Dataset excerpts
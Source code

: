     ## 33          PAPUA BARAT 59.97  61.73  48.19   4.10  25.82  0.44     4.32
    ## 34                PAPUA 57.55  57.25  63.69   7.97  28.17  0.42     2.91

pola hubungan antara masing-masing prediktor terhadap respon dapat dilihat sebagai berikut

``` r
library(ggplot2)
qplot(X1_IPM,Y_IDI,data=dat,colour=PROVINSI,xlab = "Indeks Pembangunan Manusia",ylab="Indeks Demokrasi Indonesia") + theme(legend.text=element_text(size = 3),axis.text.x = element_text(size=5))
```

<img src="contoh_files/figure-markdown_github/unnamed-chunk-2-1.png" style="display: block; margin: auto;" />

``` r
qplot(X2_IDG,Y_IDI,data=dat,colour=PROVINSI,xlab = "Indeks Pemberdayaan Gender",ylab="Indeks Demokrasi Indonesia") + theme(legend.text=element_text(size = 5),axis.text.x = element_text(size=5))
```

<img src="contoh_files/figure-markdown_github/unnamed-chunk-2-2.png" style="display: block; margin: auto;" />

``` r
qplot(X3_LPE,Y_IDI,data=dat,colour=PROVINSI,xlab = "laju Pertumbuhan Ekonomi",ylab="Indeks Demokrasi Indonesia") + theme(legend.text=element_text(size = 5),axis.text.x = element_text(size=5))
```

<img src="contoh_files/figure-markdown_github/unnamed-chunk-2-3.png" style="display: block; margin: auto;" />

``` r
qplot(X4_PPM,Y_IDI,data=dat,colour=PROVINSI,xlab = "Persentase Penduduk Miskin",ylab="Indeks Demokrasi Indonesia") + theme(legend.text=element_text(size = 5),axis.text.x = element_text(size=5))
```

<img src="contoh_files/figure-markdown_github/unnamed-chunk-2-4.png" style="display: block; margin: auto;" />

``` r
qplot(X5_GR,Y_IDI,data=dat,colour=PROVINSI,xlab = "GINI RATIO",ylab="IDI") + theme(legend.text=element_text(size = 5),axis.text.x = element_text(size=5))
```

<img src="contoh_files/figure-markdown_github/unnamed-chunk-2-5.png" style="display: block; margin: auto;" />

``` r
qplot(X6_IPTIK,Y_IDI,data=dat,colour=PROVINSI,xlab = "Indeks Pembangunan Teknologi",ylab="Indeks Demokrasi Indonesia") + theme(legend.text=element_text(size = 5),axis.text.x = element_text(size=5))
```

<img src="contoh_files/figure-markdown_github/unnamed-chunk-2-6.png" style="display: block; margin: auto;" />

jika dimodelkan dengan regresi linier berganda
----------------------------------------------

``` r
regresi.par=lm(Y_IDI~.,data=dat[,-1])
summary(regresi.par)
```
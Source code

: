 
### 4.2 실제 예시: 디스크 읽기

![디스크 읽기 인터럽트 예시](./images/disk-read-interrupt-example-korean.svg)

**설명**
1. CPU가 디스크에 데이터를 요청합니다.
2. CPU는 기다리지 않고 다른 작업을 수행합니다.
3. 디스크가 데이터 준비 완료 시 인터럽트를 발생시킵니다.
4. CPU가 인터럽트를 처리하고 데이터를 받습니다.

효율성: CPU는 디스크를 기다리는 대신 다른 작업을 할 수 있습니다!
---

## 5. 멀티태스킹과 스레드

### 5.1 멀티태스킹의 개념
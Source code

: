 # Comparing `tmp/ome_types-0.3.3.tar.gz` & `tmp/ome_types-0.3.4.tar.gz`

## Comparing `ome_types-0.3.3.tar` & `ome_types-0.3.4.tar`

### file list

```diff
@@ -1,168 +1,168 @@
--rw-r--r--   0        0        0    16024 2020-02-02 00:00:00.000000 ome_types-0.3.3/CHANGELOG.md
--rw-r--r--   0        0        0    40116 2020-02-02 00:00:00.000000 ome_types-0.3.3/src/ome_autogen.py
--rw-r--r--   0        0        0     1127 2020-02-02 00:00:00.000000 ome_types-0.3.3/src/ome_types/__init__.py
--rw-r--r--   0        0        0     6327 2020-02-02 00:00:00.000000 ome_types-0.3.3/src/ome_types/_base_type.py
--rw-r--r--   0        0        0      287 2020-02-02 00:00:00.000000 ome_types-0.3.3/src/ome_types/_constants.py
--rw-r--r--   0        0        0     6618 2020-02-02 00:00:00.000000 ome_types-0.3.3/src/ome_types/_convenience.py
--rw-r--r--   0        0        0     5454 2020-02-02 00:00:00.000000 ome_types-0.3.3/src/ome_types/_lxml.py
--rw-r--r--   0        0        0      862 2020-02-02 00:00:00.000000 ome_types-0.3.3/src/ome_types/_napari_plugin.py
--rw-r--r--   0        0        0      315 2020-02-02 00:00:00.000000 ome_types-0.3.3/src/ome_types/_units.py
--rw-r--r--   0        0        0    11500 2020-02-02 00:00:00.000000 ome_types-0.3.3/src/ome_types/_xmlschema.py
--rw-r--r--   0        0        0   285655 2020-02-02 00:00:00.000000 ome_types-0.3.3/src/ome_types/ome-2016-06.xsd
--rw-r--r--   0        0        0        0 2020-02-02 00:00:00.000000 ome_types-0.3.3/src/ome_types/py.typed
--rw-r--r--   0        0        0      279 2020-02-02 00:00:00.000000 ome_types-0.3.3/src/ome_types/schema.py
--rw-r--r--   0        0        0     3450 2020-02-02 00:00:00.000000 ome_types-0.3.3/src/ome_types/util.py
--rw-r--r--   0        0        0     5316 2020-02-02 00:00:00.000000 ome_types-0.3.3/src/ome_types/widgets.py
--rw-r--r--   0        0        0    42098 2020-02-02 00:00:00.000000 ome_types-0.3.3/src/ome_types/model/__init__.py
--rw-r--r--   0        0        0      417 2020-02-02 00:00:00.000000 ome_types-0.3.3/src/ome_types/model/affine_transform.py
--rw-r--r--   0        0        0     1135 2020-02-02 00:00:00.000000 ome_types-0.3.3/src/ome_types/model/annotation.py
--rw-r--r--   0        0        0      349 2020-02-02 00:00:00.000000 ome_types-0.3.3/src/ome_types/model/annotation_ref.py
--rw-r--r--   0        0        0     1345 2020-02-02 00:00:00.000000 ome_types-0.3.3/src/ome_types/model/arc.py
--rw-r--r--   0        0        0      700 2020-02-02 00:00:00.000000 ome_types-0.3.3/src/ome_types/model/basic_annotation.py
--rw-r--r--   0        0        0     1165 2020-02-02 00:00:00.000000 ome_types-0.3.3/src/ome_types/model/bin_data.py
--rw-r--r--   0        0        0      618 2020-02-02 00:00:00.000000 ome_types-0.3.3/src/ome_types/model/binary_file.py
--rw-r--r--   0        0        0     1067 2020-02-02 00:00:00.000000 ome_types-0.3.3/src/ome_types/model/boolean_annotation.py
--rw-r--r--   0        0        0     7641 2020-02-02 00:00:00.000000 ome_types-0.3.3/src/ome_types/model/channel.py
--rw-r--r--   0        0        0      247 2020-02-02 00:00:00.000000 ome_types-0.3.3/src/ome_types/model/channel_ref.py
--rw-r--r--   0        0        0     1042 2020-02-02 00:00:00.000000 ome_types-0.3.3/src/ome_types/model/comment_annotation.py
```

● Work order: In the records above, how many lines contain the string "CPU는"? Reply with the number only.

● Your response: 2